Pero también esa vivencia, en la medida en que podemos “entregarnos” a ella –y no se la apropia el yo, para inflarse él mismo-, conduce progresivamente a la experiencia de una Unidad cada vez mayor, hasta el punto de desaparecer la separación (aunque no las diferencias). La vivencia del amor nos conduce, también, a la no-dualidad. Así vivido, el amor se convierte en una fuerza “ex-céntrica” que, desegocentrándonos, nos hace descubrir la Unidad que compartimos con todos.

 

La entrega a esa vivencia es designada en el cuarto evangelio como permanecer –una de sus palabras importantes: aparece 45 veces-, dejarse estar en Dios y en la experiencia de ser amados, de modo que esa experiencia vaya impregnando toda la persona, en un Silencio creciente y un proceso transformador, que conduzca a la Unidad. Ésa es la invitación que, según  el evangelio, nos transforma: “Permaneced”.

 

Lo que, en cualquier caso, parece claro es que sólo podemos vivir la Unidad que somos sin-separación, si trascendemos el modelo dual de conocer, es decir, si acallamos la mente. Es a través del silenciamiento de la mente como accedemos al nivel transpersonal. Y ahí es donde empezamos a ver: cae la aparente separación y se manifiesta la realidad no-dual que somos.

 

En los textos del evangelio, aparecen sobrados signos de que Jesús vivió en ese nivel de conciencia, en el que se percibía en unidad con todo y con todos.
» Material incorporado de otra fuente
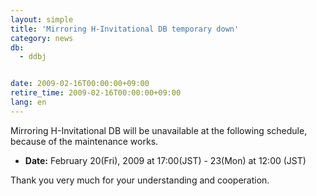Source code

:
 ```yaml
---
layout: simple
title: 'Mirroring H-Invitational DB temporary down'
category: news
db:
  - ddbj


date: 2009-02-16T00:00:00+09:00
retire_time: 2009-02-16T00:00:00+09:00
lang: en
---
```


<html>Mirroring H-Invitational DB will be unavailable at the following schedule,<br>because of the maintenance works.

<ul>
    <li><b>Date:</b> February 20(Fri), 2009 at 17:00(JST) - 23(Mon) at 12:00 (JST)</li>
</ul>

<p>Thank you very much for your understanding and cooperation.<br>
    <!--<dd><font color="#ff0000">The service was resumed (Feb. 25)</font></dd>-->
</p>
</html>
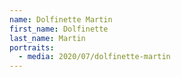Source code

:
 ```yaml
---
name: Dolfinette Martin
first_name: Dolfinette
last_name: Martin
portraits:
  - media: 2020/07/dolfinette-martin
---
```

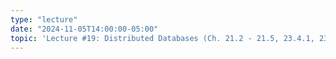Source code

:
 ```yaml
---
type: "lecture"
date: "2024-11-05T14:00:00-05:00"
topic: 'Lecture #19: Distributed Databases (Ch. 21.2 - 21.5, 23.4.1, 23.4.2)'
---
```

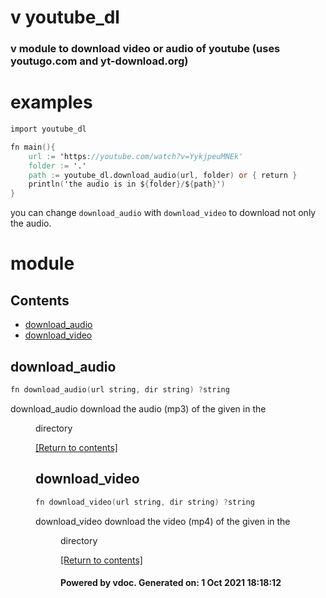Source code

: # v youtube_dl

### v module to download video or audio of youtube (uses youtugo.com and yt-download.org)

# examples

```v
import youtube_dl

fn main(){
	url := 'https://youtube.com/watch?v=YykjpeuMNEk'
	folder := '.'
	path := youtube_dl.download_audio(url, folder) or { return }
	println('the audio is in ${folder}/${path}')
}
```
you can change `download_audio` with `download_video` to download not only the audio.


# module 

## Contents
- [download_audio](#download_audio)
- [download_video](#download_video)

## download_audio
```v
fn download_audio(url string, dir string) ?string
```

download_audio download the audio (mp3) of the given <url> in the <dir> directory 

[[Return to contents]](#Contents)

## download_video
```v
fn download_video(url string, dir string) ?string
```

download_video download the video (mp4) of the given <url> in the <dir> directory 

[[Return to contents]](#Contents)

#### Powered by vdoc. Generated on: 1 Oct 2021 18:18:12
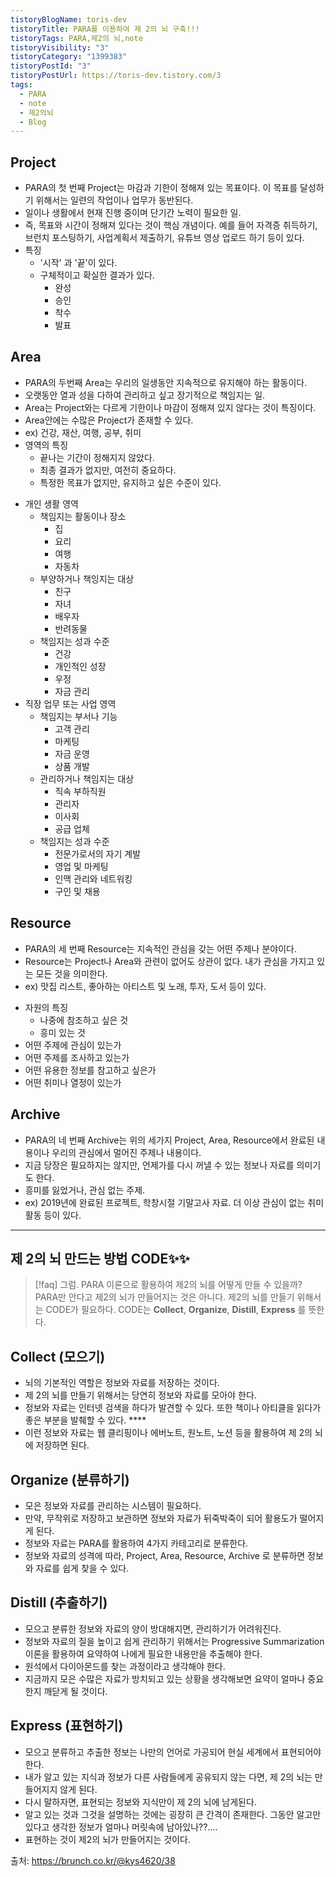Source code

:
 ```yaml
---
tistoryBlogName: toris-dev
tistoryTitle: PARA를 이용하여 제 2의 뇌 구축!!!
tistoryTags: PARA,제2의 뇌,note
tistoryVisibility: "3"
tistoryCategory: "1399383"
tistoryPostId: "3"
tistoryPostUrl: https://toris-dev.tistory.com/3
tags:
  - PARA
  - note
  - 제2의뇌
  - Blog
---
```

## Project
* PARA의 첫 번째 Project는 마감과 기한이 정해져 있는 목표이다. 이 목표를 달성하기 위해서는 일련의 작업이나 업무가 동반된다.
* 일이나 생활에서 현재 진행 중이며 단기간 노력이 필요한 일.
* 즉, 목표와 시간이 정해져 있다는 것이 핵심 개념이다. 예를 들어 자격증 취득하기, 브런치 포스팅하기, 사업계획서 제출하기, 유튜브 영상 업로드 하기 등이 있다.
* 특징
	* '시작' 과 '끝'이 있다.
	* 구체적이고 확실한 결과가 있다.
		* 완성
		* 승인
		* 착수
		* 발표

## Area
* PARA의 두번째 Area는 우리의 일생동안 지속적으로 유지해야 하는 활동이다. 
* 오랫동안 열과 성을 다하여 관리하고 싶고 장기적으로 책임지는 일.
* Area는 Project와는 다르게 기한이나 마감이 정해져 있지 않다는 것이 특징이다.
* Area안에는 수많은 Project가 존재할 수 있다.
* ex) 건강, 재산, 여행, 공부, 취미
* 영역의 특징
    - 끝나는 기간이 정해지지 않았다.
    - 최종 결과가 없지만, 여전히 중요하다.
    - 특정한 목표가 없지만, 유지하고 싶은 수준이 있다.
- 개인 생활 영역
    - 책임지는 활동이나 장소
        - 집
        - 요리
        - 여행
        - 자동차
    - 부양하거나 책잉지는 대상
        - 친구
        - 자녀
        - 배우자
        - 반려동물
    - 책임지는 성과 수준
        - 건강
        - 개인적인 성장
        - 우정
        - 자금 관리
- 직장 업무 또는 사업 영역
    - 책임지는 부서나 기능
        - 고객 관리
        - 마케팅
        - 자금 운영
        - 상품 개발
    - 관리하거나 책임지는 대상
        - 직속 부하직원
        - 관리자
        - 이사회
        - 공급 업체
    - 책임지는 성과 수준
        - 전문가로서의 자기 계발
        - 영업 및 마케팅
        - 인맥 관리와 네트워킹
        - 구인 및 채용
## Resource 
* PARA의 세 번째 Resource는 지속적인 관심을 갖는 어떤 주제나 분야이다. 
* Resource는 Project나 Area와 관련이 없어도 상관이 없다. 
  내가 관심을 가지고 있는 모든 것을 의미한다. 
* ex) 맛집 리스트, 좋아하는 아티스트 및 노래, 투자, 도서 등이 있다.
- 자원의 특징
    - 나중에 참조하고 싶은 것
    - 흥미 있는 것
- 어떤 주제에 관심이 있는가
- 어떤 주제를 조사하고 있는가
- 어떤 유용한 정보를 참고하고 싶은가
- 어떤 취미나 열정이 있는가

## Archive
* PARA의 네 번째 Archive는 위의 세가지 Project, Area, Resource에서 완료된 내용이나 우리의 관심에서 멀어진 주제나 내용이다. 
* 지금 당장은 필요하지는 않지만, 언제가를 다시 꺼낼 수 있는 정보나 자료를 의미기도 한다.
* 흥미를 잃었거나, 관심 없는 주제.
* ex) 2019년에 완료된 프로젝트, 학창시절 기말고사 자료. 더 이상 관심이 없는 취미활동 등이 있다.

---
## 제 2의 뇌 만드는 방법 CODE✨✨

>[!faq] 그럼. PARA 이론으로 활용하여 제2의 뇌를 어떻게 만들 수 있을까?
> PARA만 안다고 제2의 뇌가 만들어지는 것은 아니다. 제2의 뇌를 만들기 위해서는 CODE가 필요하다. 
> CODE는 **Collect**, **Organize**, **Distill**, **Express** 를 뜻한다.

## Collect (모으기)
* 뇌의 기본적인 역할은 정보와 자료를 저장하는 것이다.
* 제 2의 뇌를 만들기 위해서는 당연히 정보와 자료를 모아야 한다.
* 정보와 자료는 인터넷 검색을 하다가 발견할 수 있다. 또한 책이나 아티클을 읽다가 좋은 부분을 발췌할 수 있다. ****
* 이런 정보와 자료는 웹 클리핑이나 에버노트, 원노트, 노션 등을 활용하여 제 2의 뇌에 저장하면 된다.

## Organize (분류하기)
* 모은 정보와 자료를 관리하는 시스템이 필요하다.
* 만약, 무작위로 저장하고 보관하면 정보와 자료가 뒤죽박죽이 되어 활용도가 떨어지게 된다.
* 정보와 자료는 PARA를 활용하여 4가지 카테고리로 분류한다.
* 정보와 자료의 성격에 따라, Project, Area, Resource, Archive 로 분류하면 정보와 자료를 쉽게 찾을 수 있다.

## Distill (추출하기)
* 모으고 분류한 정보와 자료의 양이 방대해지면, 관리하기가 어려워진다. 
* 정보와 자료의 질을 높이고 쉽게 관리하기 위해서는 Progressive Summarization 이론을 활용하여 요약하여 나에게 필요한 내용만을 추출해야 한다.
* 원석에서 다이아몬드를 찾는 과정이라고 생각해야 한다.
* 지금까지 모은 수많은 자료가 방치되고 있는 상황을 생각해보면 요약이 얼마나 중요한지 깨닫게 될 것이다. 

## Express (표현하기)
* 모으고 분류하고 추출한 정보는 나만의 언어로 가공되어 현실 세계에서 표현되어야 한다.
* 내가 알고 있는 지식과 정보가 다른 사람들에게 공유되지 않는 다면, 제 2의 뇌는 만들어지지 않게 된다. 
* 다시 말하자면, 표현되는 정보와 지식만이 제 2의 뇌에 남게된다.
* 알고 있는 것과 그것을 설명하는 것에는 굉장히 큰 간격이 존재한다. 그동안 알고만 있다고 생각한 정보가 얼마나 머릿속에 남아있나??....
* 표현하는 것이 제2의 뇌가 만들어지는 것이다.

출처: https://brunch.co.kr/@kys4620/38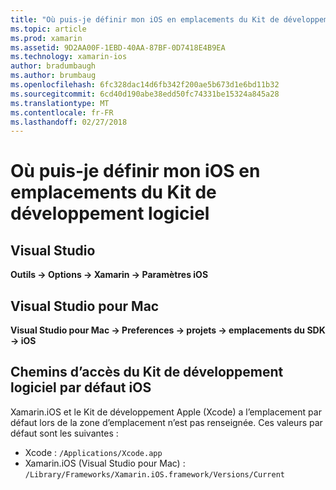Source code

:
 ```yaml
---
title: "Où puis-je définir mon iOS en emplacements du Kit de développement logiciel ?"
ms.topic: article
ms.prod: xamarin
ms.assetid: 9D2AA00F-1EBD-40AA-87BF-0D7418E4B9EA
ms.technology: xamarin-ios
author: bradumbaugh
ms.author: brumbaug
ms.openlocfilehash: 6fc328dac14d6fb342f200ae5b673d1e6bd11b32
ms.sourcegitcommit: 6cd40d190abe38edd50fc74331be15324a845a28
ms.translationtype: MT
ms.contentlocale: fr-FR
ms.lasthandoff: 02/27/2018
---
```

# <a name="where-can-i-set-my-ios-sdk-locations"></a>Où puis-je définir mon iOS en emplacements du Kit de développement logiciel

## <a name="visual-studio"></a>Visual Studio
**Outils -> Options -> Xamarin -> Paramètres iOS**

## <a name="visual-studio-for-mac"></a>Visual Studio pour Mac
**Visual Studio pour Mac -> Preferences -> projets -> emplacements du SDK -> iOS**

## <a name="default-ios-sdk-paths"></a>Chemins d’accès du Kit de développement logiciel par défaut iOS
Xamarin.iOS et le Kit de développement Apple (Xcode) a l’emplacement par défaut lors de la zone d’emplacement n’est pas renseignée. Ces valeurs par défaut sont les suivantes :

- Xcode : `/Applications/Xcode.app`
- Xamarin.iOS (Visual Studio pour Mac) : `/Library/Frameworks/Xamarin.iOS.framework/Versions/Current`

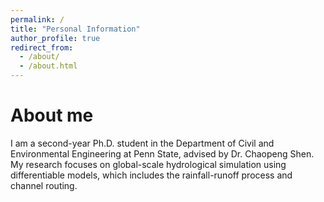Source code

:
 ```yaml
---
permalink: /
title: "Personal Information"
author_profile: true
redirect_from: 
  - /about/
  - /about.html
---
```



About me
======
I am a second-year Ph.D. student in the Department of Civil and Environmental Engineering at Penn State, advised by Dr. Chaopeng Shen. My research focuses on global-scale hydrological simulation using differentiable models, which includes the rainfall-runoff process and channel routing. 


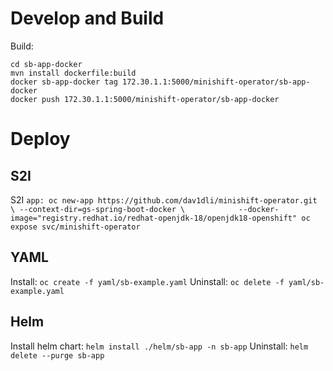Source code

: # Develop and Build
Build:

```
cd sb-app-docker
mvn install dockerfile:build
docker sb-app-docker tag 172.30.1.1:5000/minishift-operator/sb-app-docker
docker push 172.30.1.1:5000/minishift-operator/sb-app-docker
```

# Deploy
## S2I
S2I `app: oc new-app https://github.com/dav1dli/minishift-operator.git \
  --context-dir=gs-spring-boot-docker \           
  --docker-image="registry.redhat.io/redhat-openjdk-18/openjdk18-openshift"
oc expose svc/minishift-operator`

## YAML
Install: `oc create -f yaml/sb-example.yaml`
Uninstall: `oc delete -f yaml/sb-example.yaml`

## Helm
Install helm chart: `helm install ./helm/sb-app -n sb-app`
Uninstall: `helm delete --purge sb-app`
Su identidad no era el “yo individual” que lee la mente, sino el Yo soy ilimitado y omniabarcante. Y entonces todo queda clarificado: para quien se ha descubierto como Yo soy, todo sin excepción es Amor. Y su modo de ver la realidad y de vivir en ella aparece marcado por la alegría, la plenitud, la amistad y el dar fruto, tal como se muestra en este mismo texto.